Notre famille de super-héros préférée est de retour ! Cette fois c’est Hélène qui se retrouve sur le devant de la scène laissant à Bob le soin de mener à bien les mille et une missions de la vie quotidienne et de s’occuper de Violette, Flèche et de bébé Jack-Jack. C’est un changement de rythme difficile pour la famille d’autant que personne ne mesure réellement l’étendue des incroyables pouvoirs du petit dernier… Lorsqu’un nouvel ennemi fait surface, la famille et Frozone vont devoir s’allier comme jamais pour déjouer son plan machiavélique.

Au cœur de l’action

Digne retour d’une efficacité remarquable : Les Indestructibles 2 s’apprécie par sa réalisation et son gain en maturité pour ce qui est de ses scènes d’actions. Si dans le premier elles étaient déjà millimétrées et inventives, on peut affirmer sans trop s’avancer que la réalisation d’un des opus de la saga Mission Impossible (Protocole Fantôme, sorti en 2011) a probablement servi d’appui supplémentaire à Brad Bird. Une expérience dans le monde technologique qui lui a permis une approche critique des nouvelles technologies dans leur complexité et dans leurs dangers, face à notre famille de super héros préférés. En exploitant en parallèle les bienfaits et les dérives de ces nouvelles technologies il évite les clichés habituels autour de leur utilisations et de la moralisation des jeunes générations a ce propos, prouvant une nouvelle fois que l’animation ne se réduit pas à des « films pour enfants »…

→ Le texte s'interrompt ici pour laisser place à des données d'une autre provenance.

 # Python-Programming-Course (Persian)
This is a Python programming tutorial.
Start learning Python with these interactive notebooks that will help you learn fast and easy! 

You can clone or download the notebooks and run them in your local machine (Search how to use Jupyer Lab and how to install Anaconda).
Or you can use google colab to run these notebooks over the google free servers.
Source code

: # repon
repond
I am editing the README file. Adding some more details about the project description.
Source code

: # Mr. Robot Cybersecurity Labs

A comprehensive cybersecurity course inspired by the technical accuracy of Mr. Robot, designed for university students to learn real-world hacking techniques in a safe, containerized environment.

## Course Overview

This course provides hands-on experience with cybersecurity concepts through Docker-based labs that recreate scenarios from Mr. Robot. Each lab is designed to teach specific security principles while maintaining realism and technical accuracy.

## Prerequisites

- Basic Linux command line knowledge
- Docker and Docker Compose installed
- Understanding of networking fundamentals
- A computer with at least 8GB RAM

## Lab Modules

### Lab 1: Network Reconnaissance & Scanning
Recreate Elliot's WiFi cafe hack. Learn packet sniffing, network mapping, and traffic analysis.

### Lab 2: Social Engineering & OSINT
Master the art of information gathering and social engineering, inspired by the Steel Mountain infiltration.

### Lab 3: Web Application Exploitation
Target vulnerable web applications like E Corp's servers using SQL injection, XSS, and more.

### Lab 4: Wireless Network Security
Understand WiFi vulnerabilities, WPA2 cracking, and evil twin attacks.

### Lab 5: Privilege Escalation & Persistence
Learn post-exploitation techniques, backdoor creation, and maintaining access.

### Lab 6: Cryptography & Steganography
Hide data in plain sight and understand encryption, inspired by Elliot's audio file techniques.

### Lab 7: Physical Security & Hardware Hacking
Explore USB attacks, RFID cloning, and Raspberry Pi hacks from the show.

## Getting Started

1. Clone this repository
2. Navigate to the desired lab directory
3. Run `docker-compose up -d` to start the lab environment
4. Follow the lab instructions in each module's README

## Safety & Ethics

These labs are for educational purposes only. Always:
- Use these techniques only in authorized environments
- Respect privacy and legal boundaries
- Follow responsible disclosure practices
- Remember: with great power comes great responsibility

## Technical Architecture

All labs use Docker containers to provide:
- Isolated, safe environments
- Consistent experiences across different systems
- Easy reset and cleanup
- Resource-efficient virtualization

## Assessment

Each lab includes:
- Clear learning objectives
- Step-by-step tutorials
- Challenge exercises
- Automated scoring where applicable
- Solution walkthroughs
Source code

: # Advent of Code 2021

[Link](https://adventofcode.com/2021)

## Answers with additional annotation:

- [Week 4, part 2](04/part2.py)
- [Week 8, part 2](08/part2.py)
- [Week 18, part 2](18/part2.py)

Toutefois, si le scénario reste plutôt prévisible, il est difficile d’en faire un véritable point noir du film puisqu’il est équilibré par ses scènes d’actions donc, mais également par son rythme maîtrisé et ses visuels forts, qui savent pleinement trouver l’équilibre entre la volonté de rester près de la réalité et les possibilités qu’offre l’animation en image de synthèse. En gardant son environnement rétro qui faisait déjà la particularité du premier volet et ses hommages appuyés aux films de genres des années 60 le film arrive à entretenir cette flamme qui faisait toute la singularité du premier opus. Le tout supporté par un doublage VO (ndlr: nous ne l’avons pas vu en VF) des plus remarquables, en particulier de la part des deux nouveaux protagonistes Evelyn et Winston Devor, dont la performance est assurée respectivement par Catherine Keener (Get Out) et Bob Odenkirk (Better Call Saul).

Vie de famille

Mais outre ses qualités en tant que long-métrage s’inscrivant dans le genre super-héroique, le film parvient une nouvelle fois à traiter diverses thématiques que ce soit dans un but purement divertissant ou pour apporter son propre point de vue sur ces questions. C’est notamment le cas de la famille qui est abordé sous un angle certes classique d’édifice de la société et de l’individu, comme dans l’ensemble des productions Pixar (remplacée par l’amitié parfois) produit d’une philosophie très américaine, mais pas uniquement. Il y a dans Les Indestructibles 2 une vraie démarche de confrontation entre un idéal certes réconfortant et la réalité du quotidien, de ses complexités. Illustrée par le rire, cette réalité est en revanche mêlée à l’axe central du film, où le personnage d’Hélène doit se confronter à sa vie de super-héroïne et de mère sans pouvoir lâcher prise. Particulièrement quand Bob a de grandes difficultés de gestion en jouant les pères au foyer. Ce postulat peut inquiéter car il peut rapidement tomber dans un poncif conservateur du « chacun son rôle ». Notamment par l’échec des parents à assurer dans une situation à l’encontre du schéma traditionnel familial, mais il est toutefois rapidement bien traité dans la narration. Ce qui permet de dénoncer in fine cet état de fait tout en évitant de se reposer sur des clichés.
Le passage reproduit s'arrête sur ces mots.